I never thought that my life would amount to much. I’m a fisherman. Just like my father. And my father before him.
Each one of my days was the same as the next – marked by the changing seasons, the ebb and flow of the tides, simple acts of mending nets, and good natured competition with our friends about who would bring home the biggest catch.
Then I met a man who changed all that. He saw something in me that no one else did. He promised to change me from a fisherman to a fisher of men. I didn’t even know what that meant but I followed and, through his words and his way with people, I learned that God is nearer than we think and that we all have a part to play in his Kingdom.
I was proud when he changed my name from Simon to Peter and said that he would build his church upon me.
Yet, tonight, he was taken by force in the Garden of Gethsemane, betrayed by one of us and I just can’t bear to stand beside him in the high priest’s house and find myself accused too, though we’ve done nothing wrong. But I can’t bring myself to leave either.
I want to be the man that he saw when he called me but he warned us that the cost of following him might be laying down our life – and, now that it comes to it, I’m not ready.

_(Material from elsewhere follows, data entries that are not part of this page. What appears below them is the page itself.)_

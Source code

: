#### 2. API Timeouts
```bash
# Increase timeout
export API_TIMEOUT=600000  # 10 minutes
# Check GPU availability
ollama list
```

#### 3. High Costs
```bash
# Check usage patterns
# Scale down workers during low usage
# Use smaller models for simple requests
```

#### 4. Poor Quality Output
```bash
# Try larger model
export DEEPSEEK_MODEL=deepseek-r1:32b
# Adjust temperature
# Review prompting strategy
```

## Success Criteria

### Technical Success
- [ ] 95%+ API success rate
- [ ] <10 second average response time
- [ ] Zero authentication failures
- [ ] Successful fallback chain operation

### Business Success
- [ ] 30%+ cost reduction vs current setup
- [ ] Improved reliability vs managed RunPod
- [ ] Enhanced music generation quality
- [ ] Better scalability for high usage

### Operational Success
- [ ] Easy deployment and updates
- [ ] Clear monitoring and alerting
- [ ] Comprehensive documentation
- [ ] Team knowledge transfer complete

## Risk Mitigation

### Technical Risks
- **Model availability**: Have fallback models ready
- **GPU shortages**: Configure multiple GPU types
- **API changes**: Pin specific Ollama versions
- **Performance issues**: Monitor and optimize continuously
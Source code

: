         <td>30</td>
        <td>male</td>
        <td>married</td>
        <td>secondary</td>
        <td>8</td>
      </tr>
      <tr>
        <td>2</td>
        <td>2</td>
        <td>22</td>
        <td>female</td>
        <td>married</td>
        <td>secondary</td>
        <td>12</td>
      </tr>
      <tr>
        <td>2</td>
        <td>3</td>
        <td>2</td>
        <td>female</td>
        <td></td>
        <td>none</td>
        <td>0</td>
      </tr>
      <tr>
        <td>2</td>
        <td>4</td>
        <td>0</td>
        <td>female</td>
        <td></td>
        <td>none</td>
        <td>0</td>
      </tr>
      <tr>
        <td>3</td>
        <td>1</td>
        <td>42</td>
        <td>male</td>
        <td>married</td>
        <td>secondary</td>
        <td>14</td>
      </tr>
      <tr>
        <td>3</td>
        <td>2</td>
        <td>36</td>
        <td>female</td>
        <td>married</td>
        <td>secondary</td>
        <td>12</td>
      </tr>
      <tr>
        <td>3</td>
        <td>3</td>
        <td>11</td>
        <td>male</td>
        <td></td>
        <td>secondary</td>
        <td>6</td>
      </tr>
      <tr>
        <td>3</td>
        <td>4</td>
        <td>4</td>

Twice already I’ve been asked whether or not I am one of his followers. Twice I’ve lied, denied any knowledge of him, and I hate myself for it.
Next time, yes, the next time I’m asked, I’ll stand up for truth. I’ll be the Rock. I’ll risk my life, my future for him the same way as he took a chance of me. Next time ….
The soldiers led Jesus away into the palace (that is, the Praetorium) and called together the whole company of soldiers. They put a purple robe on him, then twisted together a crown of thorns and set it on him. And they began to call out to him, “Hail, king of the Jews!” Again and again they struck him on the head with a staff and spit on him. Falling on their knees, they paid homage to him. And when they had mocked him, they took off the purple robe and put his own clothes on him. Then they led him out to crucify him.
A certain man from Cyrene, Simon, the father of Alexander and Rufus, was passing by on his way in from the country, and they forced him to carry the cross. They brought Jesus to the place called Golgotha (which means “the place of the skull”). Then they offered him wine mixed with myrrh, but he did not take it. And they crucified him. Dividing up his clothes, they cast lots to see what each would get.
It was nine in the morning when they crucified him. The written notice of the charge against him read: the king of the jews.
They crucified two rebels with him, one on his right and one on his left. Those who passed by hurled insults at him, shaking their heads and saying, “So! You who are going to destroy the temple and build it in three days, come down from the cross and save yourself!” In the same way the chief priests and the teachers of the law mocked him among themselves. “He saved others,” they said, “but he can’t save himself! Let this Messiah, this king of Israel, come down now from the cross, that we may see and believe.” Those crucified with him also heaped insults on him.
God is light,
in whom there is no darkness at all.
Jesus Christ is the light of the world.
And this is the judgement,
that the light has come into the world,
and we loved darkness rather than light.